Q&A: The Opportunities Brought by Virtualization
Many classes look different this semester, and the CFE’s Entrepreneurship Hour is no exception. The course invites disruptive, influential, and respected entrepreneurs, venture capitalists, and business leaders to speak to students about their personal experiences. The virtualization of the course has provided an opportunity to not only change the structure, but also to line up speakers from across the country and globe who may not have been able to attend in person.
We chatted with this semester’s instructor Eric Bacyinski about what students can expect from the course this fall.
The format is different this semester with the addition of co-hosts. What prompted this change, and what do you hope these co-hosts bring to the class?
The inclusion of co-hosts was primarily done to further the course’s goal of maximizing the amount of exposure students have to alumni and their insights. With the shift to a virtual format, we observed and were excited to take advantage of an opportunity to incorporate alumni who live further from Ann Arbor and weren’t able to join us in-person for class; the creation of the co-host role was a perfect way to include them while allowing students to hear from multiple alum each week.
What are some of the benefits of the virtual format this semester vs. an in-person course?
Having a virtual format is a huge opportunity for EHour to expand its ability to include alumni who live across the globe, and who are not as easily able to join a class session in Ann Arbor. In addition to the ‘leveling’ of this engagement for all alumni, the virtual format allows us to incorporate more student questions into the discussion; previously, as soon as class ended students would always gather around the speaker to ask their questions, and now we’re able to bring most of those into the conversation in real-time.
What topics will the class focus on this semester?
We’re making some tweaks from what was previously done here too. CFE’s goal to educate students on engineering-related approaches to some of society’s large-scale evolutions (mobility/transportation, energy/climate-change, defense/cybersecurity, and healthcare) remains a core part of EHour, but we also want to showcase the work of alumni who are working on cultural issues playing out in everyday headlines. To that end, this semester will also hopefully include special sessions on minority perspectives on venture capital, the intersection of entrepreneurship and politics, and the evolving dynamic of the transportation industry between the Bay Area and metro Detroit.
You spent some time living in the Bay Area, did that help you in determining this semester’s topics, speakers, questions, etc?
Undoubtedly. Being on the ground and able to meet alumni, hear their perspectives, concerns, etc., was vital to crafting the semester’s content and to ensure we’re giving a spotlight to what students should know to best prepare for their future.
Why do you think it is important for students, studying any discipline to hear from entrepreneurially-minded leaders from a variety of industries?
Though speakers and co-hosts come from a swath of industries, we intentionally leverage the time with them to focus on the lessons learned on their individual journeys (not those applicable to their particular industry). That being said, the increasingly interconnectedness of industries makes diversity in speaker/co-host backgrounds more than important: it’s vital. Students are preparing to enter a world where the industry they work in is now tied to several others, and there’s no sign of those becoming more distinct. Whether students end up becoming founders, VCs, or take a path toward intrapreneurship inside a large corporation, what they hear in EHour will aid their career.

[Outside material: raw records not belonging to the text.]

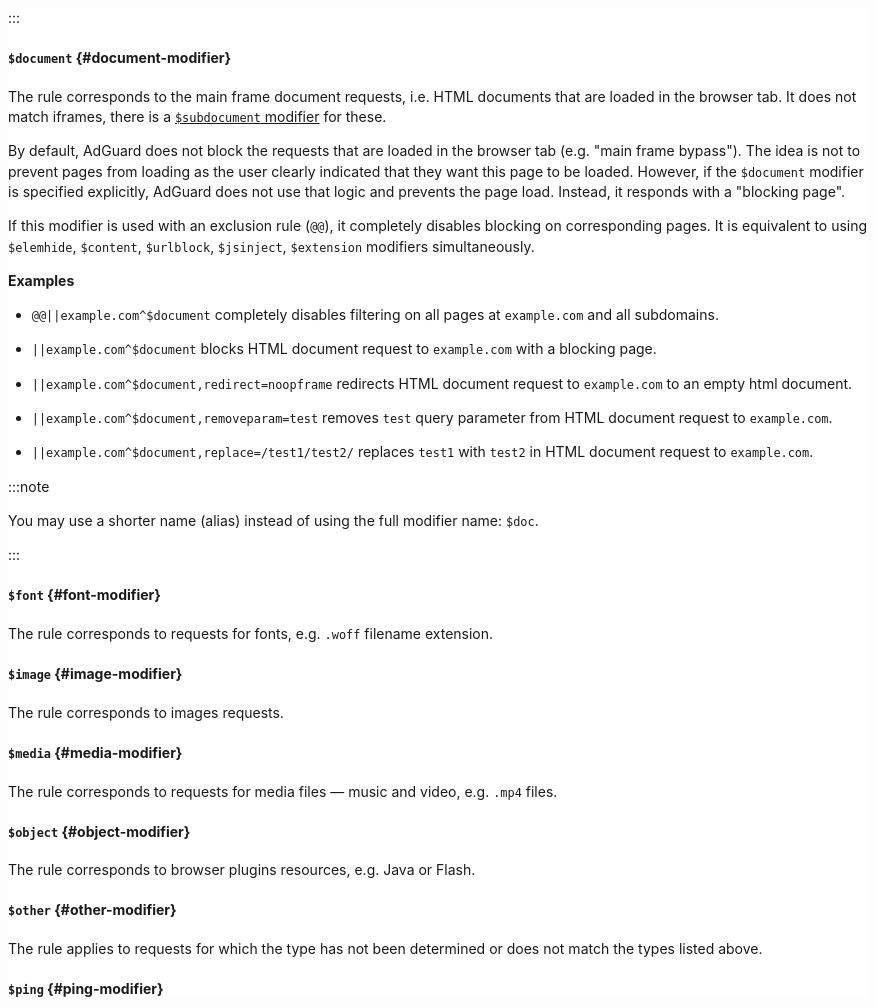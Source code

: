 :::

#### **`$document`** {#document-modifier}

The rule corresponds to the main frame document requests, i.e. HTML documents that are loaded in the browser tab. It does not match iframes, there is a [`$subdocument` modifier](#subdocument-modifier) for these.

By default, AdGuard does not block the requests that are loaded in the browser tab (e.g. "main frame bypass"). The idea is not to prevent pages from loading as the user clearly indicated that they want this page to be loaded. However, if the `$document` modifier is specified explicitly, AdGuard does not use that logic and prevents the page load. Instead, it responds with a "blocking page".

If this modifier is used with an exclusion rule (`@@`), it completely disables blocking on corresponding pages. It is equivalent to using `$elemhide`, `$content`, `$urlblock`, `$jsinject`, `$extension` modifiers simultaneously.

**Examples**

- `@@||example.com^$document` completely disables filtering on all pages at `example.com` and all subdomains.

- `||example.com^$document` blocks HTML document request to `example.com` with a blocking page.
- `||example.com^$document,redirect=noopframe` redirects HTML document request to `example.com` to an empty html document.
- `||example.com^$document,removeparam=test` removes `test` query parameter from HTML document request to  `example.com`.
- `||example.com^$document,replace=/test1/test2/` replaces `test1` with `test2` in  HTML document request to `example.com`.

:::note

You may use a shorter name (alias) instead of using the full modifier name: `$doc`.

:::

#### **`$font`** {#font-modifier}

The rule corresponds to requests for fonts, e.g. `.woff` filename extension.

#### **`$image`** {#image-modifier}

The rule corresponds to images requests.

#### **`$media`** {#media-modifier}

The rule corresponds to requests for media files — music and video, e.g. `.mp4` files.

#### **`$object`** {#object-modifier}

The rule corresponds to browser plugins resources, e.g. Java or Flash.

#### **`$other`** {#other-modifier}

The rule applies to requests for which the type has not been determined or does not match the types listed above.

#### **`$ping`** {#ping-modifier}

What do you hope students are able to take away from this semester, and how might it help them in their future careers?
Our hope is that students will take away a more refined sense of the rapidly-evolving industries they are entering, an understanding of how they can maximize their individual entrepreneurial education/experience at U-M, and lastly, a handful of tips, sage advice, and lessons learned from the alum who came before them.